Scrutinizing this output I found a few problems, which I've marked in bold. As expected they involved the fact that my workaround for recording prefixes does not take into account the scope of namespace declarations and, in effect, always reports the last prefix seen for any given namespace. Notice also the fact that plain strings are returned in most cases rather than Unicode objects. I find this problematic.

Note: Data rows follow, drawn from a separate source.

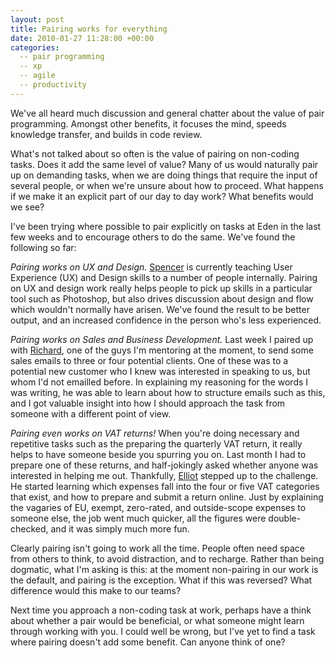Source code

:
```yaml
---
layout: post
title: Pairing works for everything
date: 2010-01-27 11:28:00 +00:00
categories:
  -- pair programming
  -- xp
  -- agile
  -- productivity
---
```

We've all heard much discussion and general chatter about the value of pair programming. Amongst other benefits, it focuses the mind, speeds knowledge transfer, and builds in code review.

What's not talked about so often is the value of pairing on non-coding tasks. Does it add the same level of value? Many of us would naturally pair up on demanding tasks, when we are doing things that require the input of several people, or when we're unsure about how to proceed. What happens if we make it an explicit part of our day to day work? What benefits would we see?

I've been trying where possible to pair explicitly on tasks at Eden in the last few weeks and to encourage others to do the same. We've found the following so far:

*Pairing works on UX and Design.* [Spencer](http://twitter.com/spencerturner) is currently teaching User Experience (UX) and Design skills to a number of people internally. Pairing on UX and design work really helps people to pick up skills in a particular tool such as Photoshop, but also drives discussion about design and flow which wouldn't normally have arisen. We've found the result to be better output, and an increased confidence in the person who's less experienced.

*Pairing works on Sales and Business Development.* Last week I paired up with [Richard](http://twitter.com/disciplex), one of the guys I'm mentoring at the moment, to send some sales emails to three or four potential clients. One of these was to a potential new customer who I knew was interested in speaking to us, but whom I'd not emailled before. In explaining my reasoning for the words I was writing, he was able to learn about how to structure emails such as this, and I got valuable insight into how I should approach the task from someone with a different point of view.

*Pairing even works on VAT returns!* When you're doing necessary and repetitive tasks such as the preparing the quarterly VAT return, it really helps to have someone beside you spurring you on. Last month I had to prepare one of these returns, and half-jokingly asked whether anyone was interested in helping me out. Thankfully, [Elliot](http://twitter.com/elliotcm) stepped up to the challenge. He started learning which expenses fall into the four or five VAT categories that exist, and how to prepare and submit a return online. Just by explaining the vagaries of EU, exempt, zero-rated, and outside-scope expenses to someone else, the job went much quicker, all the figures were double-checked, and it was simply much more fun.

Clearly pairing isn't going to work all the time. People often need space from others to think, to avoid distraction, and to recharge. Rather than being dogmatic, what I'm asking is this: at the moment non-pairing in our work is the default, and pairing is the exception. What if this was reversed? What difference would this make to our teams?

Next time you approach a non-coding task at work, perhaps have a think about whether a pair would be beneficial, or what someone might learn through working with you. I could well be wrong, but I've yet to find a task where pairing doesn't add some benefit. Can anyone think of one?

ElementTree namespace mutation

The stock list of mutation tasks I've been using to test namespace handling is as follows:

  1. Add a new element in the products namespace, but using no prefix.
  2. Add a new element with a prefix and in the products namespace.
  3. Add a new element that is not in any namespace.
  4. Add a new global attribute in the XHTML namespace.
  5. Add a new global attribute in the special XML namespace.
  6. Add a new attribute in no namespace.
  7. Remove only the code element in the XHTML namespace
  8. Remove a global attribute
  9. Remove an attribute that is not in any namespace

Listing 4 includes code for the various tasks.

Listing 4: ElementTree code for the sample mutation tasks

import sys
from elementtree.ElementTree import ElementTree, SubElement
doc = ElementTree(file='products.xml')

PRODUCT_NS = u'http://example.com/product-info'
HTML_NS = u'http://www.w3.org/1999/xhtml'
XML_NS = u'http://www.w3.org/XML/1998/namespace'
XLINK_NS = u'http://www.w3.org/1999/xlink'

#Task 1 is not really possible

#Task 2
product = doc.getiterator(u'{%s}product'%PRODUCT_NS)[0]
new_element = SubElement(product, u'{%s}launch-date'%PRODUCT_NS)

#Task 3
product = doc.getiterator(u'{%s}product'%PRODUCT_NS)[0]
new_element = SubElement(product, u'island')

#Task 4
div = doc.getiterator(u'{%s}div'%HTML_NS)[0]
div.set(u'{%s}global'%HTML_NS, u'spam')

#Task 5
div.set(u'{%s}lang'%XML_NS, u'en')

#Task 6
div.set(u'class', u'eggs')

#Task 7
for desc in doc.getiterator(u'{%s}description'%PRODUCT_NS):
    code = desc.getiterator(u'{%s}code'%HTML_NS)[0]
    desc.remove(code)

#Task 8
ref = doc.getiterator(u'ref')[0]
del ref.attrib[u'{%s}href'%XLINK_NS]

#Task 9
product = doc.getiterator(u'{%s}product'%PRODUCT_NS)[0]
del product.attrib[u'id']

#write out the modified XML
doc.write(sys.stdout)

  

In general I navigate the tree by using the Clark notation name to create an iterator over all elements with the namespace and local name I want. I didn't bother to check the performance of this approach: it may be faster to use a path expression for this, although my experiments didn't yield a way to use the standard namespace conventions for XPath in ElementTree. Looking through the test routines I saw code along the lines of elem.findall("//{http://spam}egg"), but this is not at all valid XPath. Nevertheless, I tried doc.find(u'.//{%s}product'%PRODUCT_NS) and variations on this (including specifying the full path, and starting with doc.getroot()). No expression I tried returned any results, so I fell back to the tree-wide find/iterate approach. All the ElementTree mutation interfaces worked as expected with the use of Clark notation. Listing 5 is the output from this script. You'll notice immediately the lack of prefix preservation, but with the exception of task 1, which I was unable to accomplish in ElementTree, the results are correct. ElementTree even correctly handles creation of global attributes such as html:global which happen to share their parent's namespace. All other tools I've examined so far have incorrectly omitted a prefix in this case.